Para Monika Dowbor, desde a pandemia “famílias inteiras foram para a rua”. “Não temos informações numéricas sobre isso em Porto Alegre. Nossa pesquisa sobre novas vagas e serviços disponibilizados para a PSR nesse município no primeiro ano da pandemia, ou seja, uma situação de emergência humanitária, além de apontar a insuficiência, também revelou a fragmentação das informações a respeito das políticas em diversos documentos e fontes, cujo acesso exige perícia no manejo de plataformas e disponibilidade de tempo”, relata. A falta de transparência na divulgação de informações e números de modo geral, observa, na entrevista concedida por e-mail, “dificulta dimensionar o problema público bem como monitorar as políticas”.
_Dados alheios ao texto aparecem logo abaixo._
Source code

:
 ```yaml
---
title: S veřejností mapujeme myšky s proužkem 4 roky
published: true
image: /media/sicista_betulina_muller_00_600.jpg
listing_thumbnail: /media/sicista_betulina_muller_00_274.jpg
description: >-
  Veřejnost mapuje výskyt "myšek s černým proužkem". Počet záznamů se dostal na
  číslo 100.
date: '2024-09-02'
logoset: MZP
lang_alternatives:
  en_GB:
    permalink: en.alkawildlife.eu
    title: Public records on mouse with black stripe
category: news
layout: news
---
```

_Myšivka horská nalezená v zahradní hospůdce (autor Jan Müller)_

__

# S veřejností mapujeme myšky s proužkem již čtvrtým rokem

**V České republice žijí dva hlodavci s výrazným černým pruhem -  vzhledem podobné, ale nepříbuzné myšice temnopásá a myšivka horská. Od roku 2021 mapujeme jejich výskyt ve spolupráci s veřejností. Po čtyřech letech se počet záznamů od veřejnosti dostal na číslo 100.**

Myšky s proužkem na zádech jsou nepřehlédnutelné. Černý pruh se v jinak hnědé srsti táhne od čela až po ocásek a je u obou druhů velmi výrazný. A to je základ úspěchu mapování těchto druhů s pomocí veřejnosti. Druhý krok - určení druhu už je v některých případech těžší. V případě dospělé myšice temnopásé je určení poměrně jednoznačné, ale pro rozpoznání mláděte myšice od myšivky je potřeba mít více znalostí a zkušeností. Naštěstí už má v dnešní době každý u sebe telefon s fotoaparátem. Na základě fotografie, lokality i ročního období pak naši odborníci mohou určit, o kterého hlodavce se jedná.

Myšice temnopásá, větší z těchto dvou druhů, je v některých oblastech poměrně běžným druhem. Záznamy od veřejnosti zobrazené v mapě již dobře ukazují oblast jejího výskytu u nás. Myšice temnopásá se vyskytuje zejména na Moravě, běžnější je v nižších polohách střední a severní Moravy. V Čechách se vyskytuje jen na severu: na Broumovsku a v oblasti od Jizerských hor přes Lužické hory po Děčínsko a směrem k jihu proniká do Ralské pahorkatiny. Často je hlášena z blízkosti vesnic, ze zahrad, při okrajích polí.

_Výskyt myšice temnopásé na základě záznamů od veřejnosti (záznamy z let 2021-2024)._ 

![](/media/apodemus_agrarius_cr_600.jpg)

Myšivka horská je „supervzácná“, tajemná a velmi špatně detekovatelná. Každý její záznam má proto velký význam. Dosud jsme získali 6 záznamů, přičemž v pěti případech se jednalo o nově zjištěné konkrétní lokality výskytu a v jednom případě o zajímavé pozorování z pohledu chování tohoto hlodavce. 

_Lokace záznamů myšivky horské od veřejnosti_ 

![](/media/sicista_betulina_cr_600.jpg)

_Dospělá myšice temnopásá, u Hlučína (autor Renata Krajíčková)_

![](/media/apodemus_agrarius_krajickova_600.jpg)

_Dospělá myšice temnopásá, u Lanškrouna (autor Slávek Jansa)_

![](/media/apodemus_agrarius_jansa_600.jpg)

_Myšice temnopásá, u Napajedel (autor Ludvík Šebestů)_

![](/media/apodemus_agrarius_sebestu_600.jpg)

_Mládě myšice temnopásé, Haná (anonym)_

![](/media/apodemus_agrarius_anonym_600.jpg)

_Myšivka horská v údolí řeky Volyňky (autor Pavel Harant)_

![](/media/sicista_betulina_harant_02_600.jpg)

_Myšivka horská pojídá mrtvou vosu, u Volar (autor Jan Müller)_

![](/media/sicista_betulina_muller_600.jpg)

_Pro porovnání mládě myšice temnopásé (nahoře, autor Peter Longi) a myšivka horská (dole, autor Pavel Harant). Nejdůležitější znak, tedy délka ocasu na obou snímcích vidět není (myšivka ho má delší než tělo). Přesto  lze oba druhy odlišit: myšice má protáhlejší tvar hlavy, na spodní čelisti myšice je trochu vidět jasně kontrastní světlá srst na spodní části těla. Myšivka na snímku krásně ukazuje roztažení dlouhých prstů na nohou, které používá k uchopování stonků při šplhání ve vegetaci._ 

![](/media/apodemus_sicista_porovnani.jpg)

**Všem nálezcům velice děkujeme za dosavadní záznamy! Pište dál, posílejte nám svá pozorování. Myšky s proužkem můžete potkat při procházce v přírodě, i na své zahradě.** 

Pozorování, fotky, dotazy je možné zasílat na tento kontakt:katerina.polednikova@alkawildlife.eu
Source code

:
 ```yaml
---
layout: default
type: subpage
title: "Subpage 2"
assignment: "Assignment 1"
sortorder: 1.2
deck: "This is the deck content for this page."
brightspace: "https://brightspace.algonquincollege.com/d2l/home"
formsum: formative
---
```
Efeitos climáticos, como ciclones e enchentes que ocorreram em várias cidades do Rio Grande do Sul neste mês de junho, impactam diretamente a população em situação de rua e tornam a situação das famílias ainda mais complexa. “É importante observar que essas situações de desastre tendem a aumentar a PSR, com pessoas e famílias inteiras perdendo suas casas. E geralmente essas pessoas e famílias já estão na berlinda, vivendo em áreas pobres e de risco”, adverte Maria Gabriela Godoy. Este cenário, reitera, reforça a discussão sobre a moradia digna como direito fundamental da pessoa humana. “Para não aumentar e nem perpetuar a situação de rua, é necessário repensar o direito à cidade de maneira a lidar com as desigualdades históricas e sociais do Brasil, com a formulação de políticas de moradia que abranjam tanto a PSR quanto as populações pobres vivendo em áreas de risco e em moradias precárias”.

A entrevista foi concedida ao Instituto Humanitas Unisinos – IHU, por email.

Monika Dowbor possui doutorado em Ciência Política, mestrado em Sociologia e graduação em Ciências Sociais pela Universidade de São Paulo – USP. É professora dos PPGs em Ciências Sociais e Saúde Coletiva da Unisinos, coordenadora do Núcleo Democracia e Ação Coletiva do Centro Brasileiro de Análise e Planejamento – CEBRAP e uma das coordenadoras do Grupo de Pesquisa e Extensão Passa Repassa.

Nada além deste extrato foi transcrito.